CS 194-26: Project 5 - Facial Keypoint Detection with Neural Networks

By Prangan Tooteja

Nose Tip Detection

The goal of this task was to detect a person's nose-tip. To do this we created a dataloader and downsized the input images to 160x120. Below are some sampled images with the ground truth nose keypoint displayed in red.

Sampled Image 1

The next step is to train our neural network to predict these points. I used a shallow network with 3 convolutional layers followed by 2 linear layers.

Here are my best results which achieved a validation accuracy of 85% where an accurate prediction is a prediction with distance 1 less than the ground truth keypoint. I used a learning rate of 0.001

Training and Validation Accuracy

Training and Validation MSE Loss

Below are images where the model predicted the nose keypoint correctly and where it predicted it incorrectly. I think the model performed poorly on the incorrect images because it looked for shiny spots as an indicator of the nose tip.

Correct Prediction

Incorrect Prediction

Here are my second best results which achieved a validation accuracy of 60% where an accurate prediction is a prediction with distance 1 less than the ground truth keypoint. I used a learning rate of 0.01. As can be seen in the MSE plot, the model converged to a local optimum fairly quickly and was not able to find other optima.

Training and Validation Accuracy

Training and Validation MSE Loss

Below are images where the model predicted the nose keypoint correctly and where it predicted it incorrectly. I think the model performed poorly on the incorrect images because it overfit to the training set and predicted the mean point each time.

Correct Prediction

Incorrect Prediction

Here are my third best results which achieved a validation accuracy of 80% where an accurate prediction is a prediction with distance 1 less than the ground truth keypoint.

Training and Validation Accuracy

Training and Validation MSE Loss

Below are images where the model predicted the nose keypoint correctly and where it predicted it incorrectly. I think the model performed poorly on the incorrect images because of differences in contrast to the typical training example

Correct Prediction

Incorrect Prediction

Full Facial Keypoints Detection

Building off of the previous task - this part tried to predict all of the keypoints for a given image. Similarly, we created a dataloader and downsized the input images. However, a problem I found in the previous part was that the model would sometimes overfit the training data predict the average nose-tip. To reduce the likelihood of this, we randomly transformed the image so that the model would effectively get to see a new image every time. Below are some of the sampled images with the ground truth keypoints overlaid on top of it.

Sampled Image 1

Sampled Image 2

Sampled Image 3

The next step is to train our neural network to predict these points. I used a deeper network than the previous part increasing the number of convolutional layers to 6 followed by 2 linear layers. I also increased the number of epochs I trained for to 20 and changed my batch_size to 20 as well.

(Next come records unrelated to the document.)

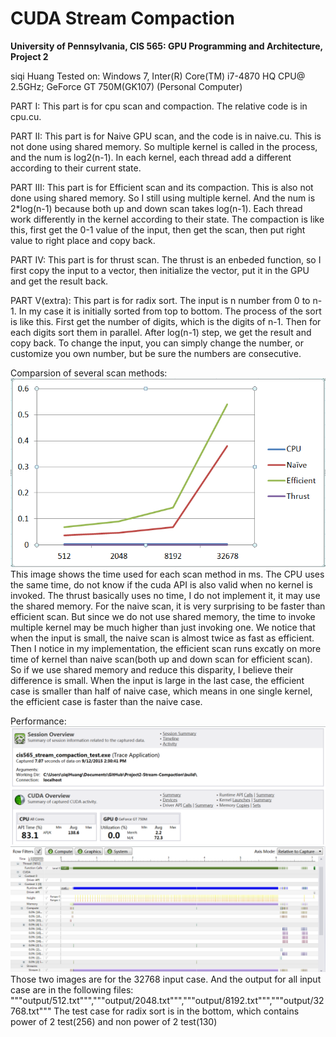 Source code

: CUDA Stream Compaction
======================

**University of Pennsylvania, CIS 565: GPU Programming and Architecture, Project 2**

siqi Huang Tested on: Windows 7, Inter(R) Core(TM) i7-4870 HQ CPU@ 2.5GHz; GeForce GT 750M(GK107) (Personal Computer)

PART I:
This part is for cpu scan and compaction. The relative code is in cpu.cu.

PART II:
This part is for Naive GPU scan, and the code is in naive.cu. This is not done using shared memory. So multiple kernel is called in the process, and the num is log2(n-1). In each kernel, each thread add a different according to their current state.

PART III:
This part is for Efficient scan and its compaction. This is also not done using shared memory. So I still using multiple kernel. And the num is 2*log(n-1) because both up and down scan takes log(n-1). Each thread work differently in the kernel according to their state. The compaction is like this, first get the 0-1 value of the input, then get the scan, then put right value to right place and copy back.

PART IV:
This part is for thrust scan. The thrust is an enbeded function, so I first copy the input to a vector, then initialize the vector, put it in the GPU and get the result back.

PART V(extra):
This part is for radix sort. The input is n number from 0 to n-1. In my case it is initially sorted from top to bottom. The process of the sort is like this. First get the number of digits, which is the digits of n-1. Then for each digits sort them in parallel. After log(n-1) step, we get the result and copy back. To change the input, you can simply change the number, or customize you own number, but be sure the numbers are consecutive.

Comparsion of several scan methods:
![](image/compare.png)
This image shows the time used for each scan method in ms. The CPU uses the same time, do not know if the cuda API is also valid when no kernel is invoked. The thrust basically uses no time, I do not implement it, it may use the shared memory. For the naive scan, it is very surprising to be faster than efficient scan. But since we do not use shared memory, the time to invoke multiple kernel may be much higher than just invoking one. We notice that when the input is small, the naive scan is almost twice as fast as efficient. Then I notice in my implementation, the efficient scan runs excatly on more time of kernel than naive scan(both up and down scan for efficient scan). So if we use shared memory and reduce this disparity, I believe their difference is small. When the input is large in the last case, the efficient case is smaller than half of naive case, which means in one single kernel, the efficient case is faster than the naive case.

Performance:
![](image/analysis1.png)
![](image/analysis2.png)
Those two images are for the 32768 input case. And the output for all input case are in the following files:
"""output/512.txt""","""output/2048.txt""","""output/8192.txt""","""output/32768.txt"""
The test case for radix sort is in the bottom, which contains power of 2 test(256) and non power of 2 test(130)
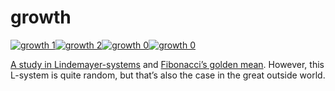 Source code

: <!--
  id: 25
  date: 2007-01-07
  modified: 2012-07-03
  slug: growth
  type: post
  excerpt: <p>A study in Lindemayer-systems and Fibonacci&#8217;s golden mean. However, this L-system is quite random, but that&#8217;s also the case in the great outside world.</p>
  categories: uncategorized
  tags: 
  inCv: 
  inPortfolio: 
  dateFrom: 
  dateTo: 
-->

# growth

<p><a title="a random tree with controllable parameters" href="javascript:Sjeiti.showIFrame('coderef.php?id=600',800,600,'growth')"><img alt="growth 1" class="iill" src="https://res.cloudinary.com/dn1rmdjs5/image/upload/v1566568756/rv/growth1.jpg" /><img alt="growth 2" class="iill" src="https://res.cloudinary.com/dn1rmdjs5/image/upload/v1566568756/rv/growth2.jpg" /><img alt="growth 0" class="iill" src="https://res.cloudinary.com/dn1rmdjs5/image/upload/v1566568756/rv/growthtree.jpg" /><img alt="growth 0" class="iill" src="https://res.cloudinary.com/dn1rmdjs5/image/upload/v1566568756/rv/growth0.jpg" /></a></p>
<p><a href="javascript:pop('coderef.php?id=600',0,0,800,600)" />A study in <a target="_blank" href="http://parallel.hpc.unsw.edu.au/complex/tutorials/tutorial2.html">Lindemayer-systems</a> and <a target="_blank" href="http://www.mcs.surrey.ac.uk/Personal/R.Knott/Fibonacci/fibnat.html#golden">Fibonacci&#8217;s golden mean</a>. However, this L-system is quite random, but that&#8217;s also the case in the great outside world.</p>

Here are my best results which achieved a validation accuracy of 77% where an accurate prediction is a prediction with distance 1 less than the ground truth keypoint, I have also included my detailed architecture

Architecture
Training and Validation Accuracy	Training and Validation MSE Loss

Below are images where the model predicted the nose keypoint correctly and where it predicted it incorrectly. I think the model performed poorly on the incorrect images because of significant deviations from the average training point. There were not too many women in the training set and not many flipped images.

Correct Prediction

Incorrect Prediction

Below I have included the filters for the first convolutional layer.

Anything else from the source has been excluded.